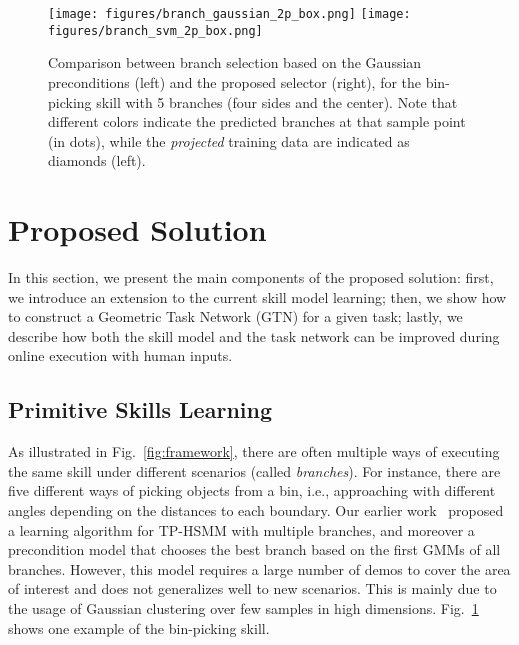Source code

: \begin{figure}[t!]
    \centering
    \texttt{[image: figures/branch\_gaussian\_2p\_box.png]}
    \texttt{[image: figures/branch\_svm\_2p\_box.png]}
    \caption{
Comparison between branch selection based on the Gaussian preconditions (left) 
and the proposed selector (right), 
    for the bin-picking skill with 5 branches (four sides and the center). 
    Note that different colors indicate the predicted branches at that sample point (in dots),
 while the \emph{projected} training data are indicated as diamonds (left).}
    \label{fig:branch_compare}
    \vspace{-0.15cm}
\end{figure}

\section{Proposed Solution}\label{sec:solution}
In this section, we present the main components of the proposed solution:
first, we introduce an extension to the current skill model learning;
then, we show how to construct a Geometric Task Network (GTN) for a given task; 
lastly, we describe how both the skill model and the task network can be improved during online execution with human inputs.

\subsection{Primitive Skills Learning}\label{subsec:learn-primitive}

As illustrated in Fig.~\ref{fig:framework}, 
there are often multiple ways of executing the same skill under different scenarios (called \emph{branches}).
For instance, there are five different ways of picking objects from a bin, i.e., approaching with different angles depending on the distances to each boundary.  
Our earlier work~\cite{rozo2020learning} proposed a learning algorithm for TP-HSMM with multiple branches, 
and moreover a precondition model that chooses the best branch based on the first GMMs of all branches.
However, this model requires a large number of demos to cover the area of interest 
and does not generalizes well to new scenarios.
This is mainly due to the usage of Gaussian clustering over few samples in high dimensions. 
Fig.~\ref{fig:branch_compare} shows one example of the bin-picking skill.

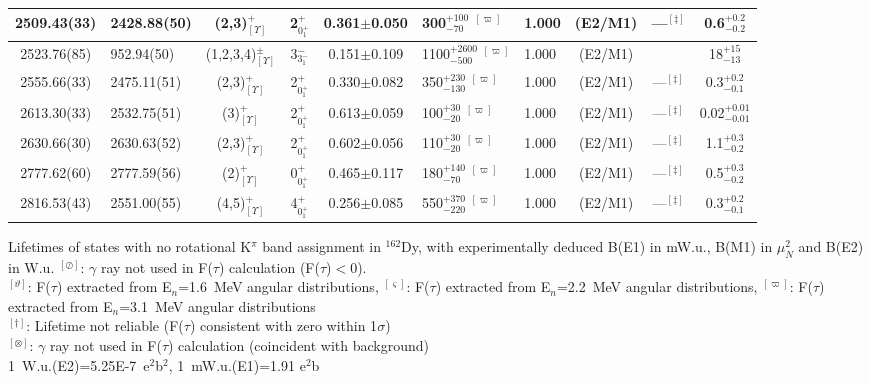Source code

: \begin{landscape}
\begin{center}
\begin{longtable}{clcccllccc}
 2509.43(33)& 2428.88(50) & (2,3)$^+_{[\Upsilon]}$   & 2$^+_{0^+_1}$ &0.361$\pm$0.050& 300$^{+100}_{-70}$      $^{[\varpi]}$               &1.000                &(E2/M1)& ---$^{[\ddagger]}$                       & 0.6$^{+0.2}_{-0.2}$    \\ \hline
 2523.76(85)&  952.94(50) & (1,2,3,4)$^\pm_{[\Upsilon]}$     & 3$^-_{3^-_1}$ &0.151$\pm$0.109& 1100$^{+2600}_{-500}$   $^{[\varpi]}$       &1.000                &(E2/M1)&                                          & 18$^{+15}_{-13}$          \\ \hline 
 2555.66(33)& 2475.11(51) & (2,3)$^+_{[\Upsilon]}$   & 2$^+_{0^+_1}$ &0.330$\pm$0.082& 350$^{+230}_{-130}$     $^{[\varpi]}$               &1.000                &(E2/M1)& ---$^{[\ddagger]}$                       & 0.3$^{+0.2}_{-0.1}$   \\ \hline
 2613.30(33)& 2532.75(51) & (3)$^+_{[\Upsilon]}$     & 2$^+_{0^+_1}$ &0.613$\pm$0.059& 100$^{+30}_{-20}$       $^{[\varpi]}$               &1.000                &(E2/M1)& ---$^{[\ddagger]}$                       & 0.02$^{+0.01}_{-0.01}$    \\ \hline
 2630.66(30)& 2630.63(52) & (2,3)$^+_{[\Upsilon]}$   & 2$^+_{0^+_1}$ &0.602$\pm$0.056& 110$^{+30}_{-20}$       $^{[\varpi]}$               &1.000                &(E2/M1)& ---$^{[\ddagger]}$                       & 1.1$^{+0.3}_{-0.2}$      \\ \hline
 2777.62(60)& 2777.59(56) & (2)$^+_{[\Upsilon]}$     & 0$^+_{0^+_1}$ &0.465$\pm$0.117& 180$^{+140}_{-70}$      $^{[\varpi]}$               &1.000                &(E2/M1)& ---$^{[\ddagger]}$                       & 0.5$^{+0.3}_{-0.2}$      \\ \hline
 2816.53(43)& 2551.00(55) & (4,5)$^+_{[\Upsilon]}$   & 4$^+_{0^+_1}$ &0.256$\pm$0.085& 550$^{+370}_{-220}$     $^{[\varpi]}$               &1.000                &(E2/M1)& ---$^{[\ddagger]}$                       & 0.3$^{+0.2}_{-0.1}$   \\

\end{longtable}
\end{center}  
Lifetimes of states with no rotational K$^\pi$ band assignment in $^{162}$Dy, with experimentally deduced B(E1) in mW.u., B(M1) in $\mu_N^2$ and B(E2) in W.u.
{\small $^{[\oslash]}$: $\gamma$ ray not used in F($\tau$) calculation (F($\tau$)$<$0).}\\
{\small $^{[\vartheta]}$: F($\tau$) extracted from E$_n$=1.6~MeV angular distributions},
{\small $^{[\varsigma]}$: F($\tau$) extracted from E$_n$=2.2~MeV angular distributions},
{\small $^{[\varpi]}$: F($\tau$) extracted from E$_n$=3.1~MeV angular distributions}\\
{\small $^{[\dagger]}$: Lifetime not reliable (F($\tau$) consistent with zero within 1$\sigma$)}\\
{\small $^{[\otimes]}$: $\gamma$ ray not used in F($\tau$) calculation (coincident with background)}\\
{\small 1~W.u.(E2)=5.25E-7~e$^2$b$^2$, 1~mW.u.(E1)=1.91 e$^2$b}


\end{landscape}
---+---
== Task brief ==
Report each line in the data that holds the word "distributions".

== Task answer ==
{\small $^{[\vartheta]}$: F($\tau$) extracted from E$_n$=1.6~MeV angular distributions},
{\small $^{[\varsigma]}$: F($\tau$) extracted from E$_n$=2.2~MeV angular distributions},
{\small $^{[\varpi]}$: F($\tau$) extracted from E$_n$=3.1~MeV angular distributions}\\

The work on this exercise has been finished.